Photo credit: CDC
Measles (rubeola) is a highly contagious, acute viral respiratory illness. It is a vaccine-preventable disease. Measles can result in complications such as pneumonia, encephalitis and death.
Prior to the 1960’s and the advent of an available and effective vaccine, measles was commonplace in the US. Due to concerted mass vaccination efforts by the CDC, and the Advisory Committee on Immunization Practices (ACIP), the American Academy of Pediatrics (AAP), and the American Academy of Family Physicians (AAFP) recommendation for a second dose of MMR (Measles/Mumps/Rubella) vaccine for all children, Measles was declared eliminated from the US in 2000.
It is critically important that population vaccination rates stay above 90 percent to ensure “herd immunity” for people who can’t get the vaccine, such as infants who aren’t old enough and people with a weakened immune system, for example if they have HIV/AIDS or cancer. Recent outbreaks in the US are occurring in communities with poor vaccination coverage or pockets of unvaccinated members.
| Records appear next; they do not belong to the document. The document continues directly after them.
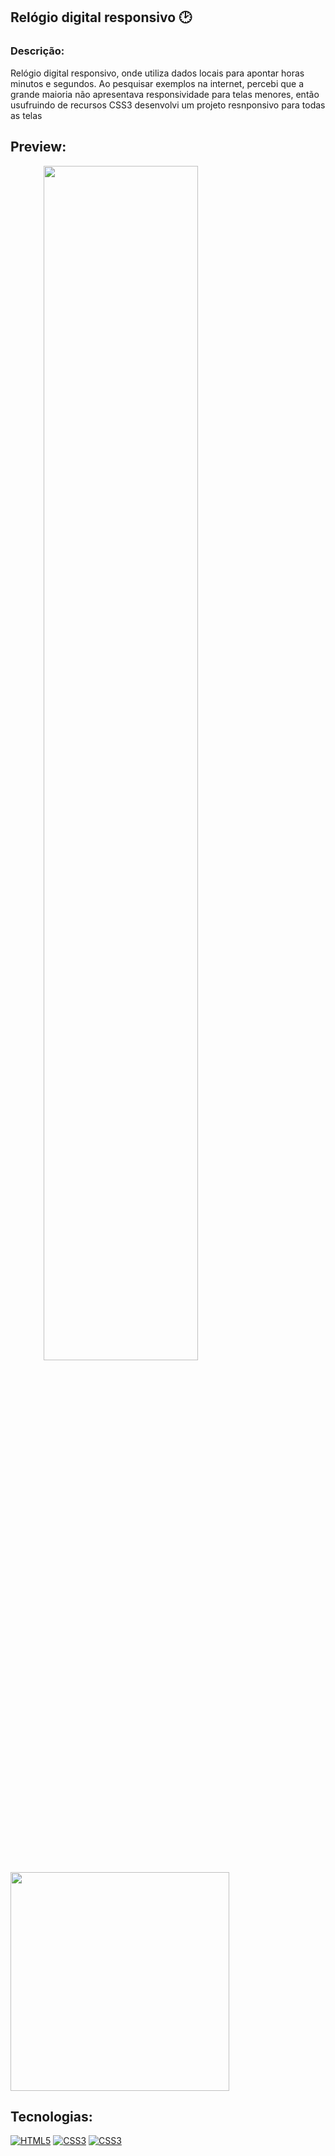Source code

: ## Relógio digital responsivo 🕑

### Descrição:
Relógio digital responsivo, onde utiliza dados locais para apontar horas minutos e segundos.
Ao pesquisar exemplos na internet, percebi que a grande maioria não apresentava responsividade para telas menores,
então usufruindo de recursos CSS3 desenvolvi um projeto resnponsivo para todas as telas

## Preview:
<div align="center" style="display: inline">
  <img width="70%" src="https://github.com/user-attachments/assets/7692324a-c7c6-4822-ae83-6fa0e6c486aa"/>
  <img height="350px" src="https://github.com/user-attachments/assets/860b0652-f26c-4919-91aa-01bcf7e575f3"/>
</div>

## Tecnologias:
[![HTML5](https://img.shields.io/badge/HTML5-E34F26?style=for-the-badge&logo=html5&logoColor=white)]()
[![CSS3](https://img.shields.io/badge/CSS3-1572B6?style=for-the-badge&logo=css3&logoColor=white)]()
[![CSS3](https://img.shields.io/badge/JavaScript-F7DF1E?style=for-the-badge&logo=javascript&logoColor=black)]()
Measles’ symptoms appear about seven to 14 days after exposure and usually include:
- high fever,
- runny nose, and
- red, watery eyes
Measles rash usually appears 3 to 5 days after symptoms begin. Patients are actually contagious for several days before to several days after the rash appears. The rash starts as flat red spots appearing on the face and spreads downward to the neck, trunk, arms, legs and feet. Small raised bumps may also appear on top of the flat red spots. With the rash, a person’s fever may spike to more than 104° Fahrenheit. Immunosuppressed patients may not develop the rash. Some infected also develop tiny white spots (Koplik spots) inside the mouth.
Measles is a vaccine-preventable disease; once it develops there is no specific antiviral therapy for measles. Medical care is mostly to relieve the symptoms and to avoid complications such as bacterial infections, e.g., pneumonia.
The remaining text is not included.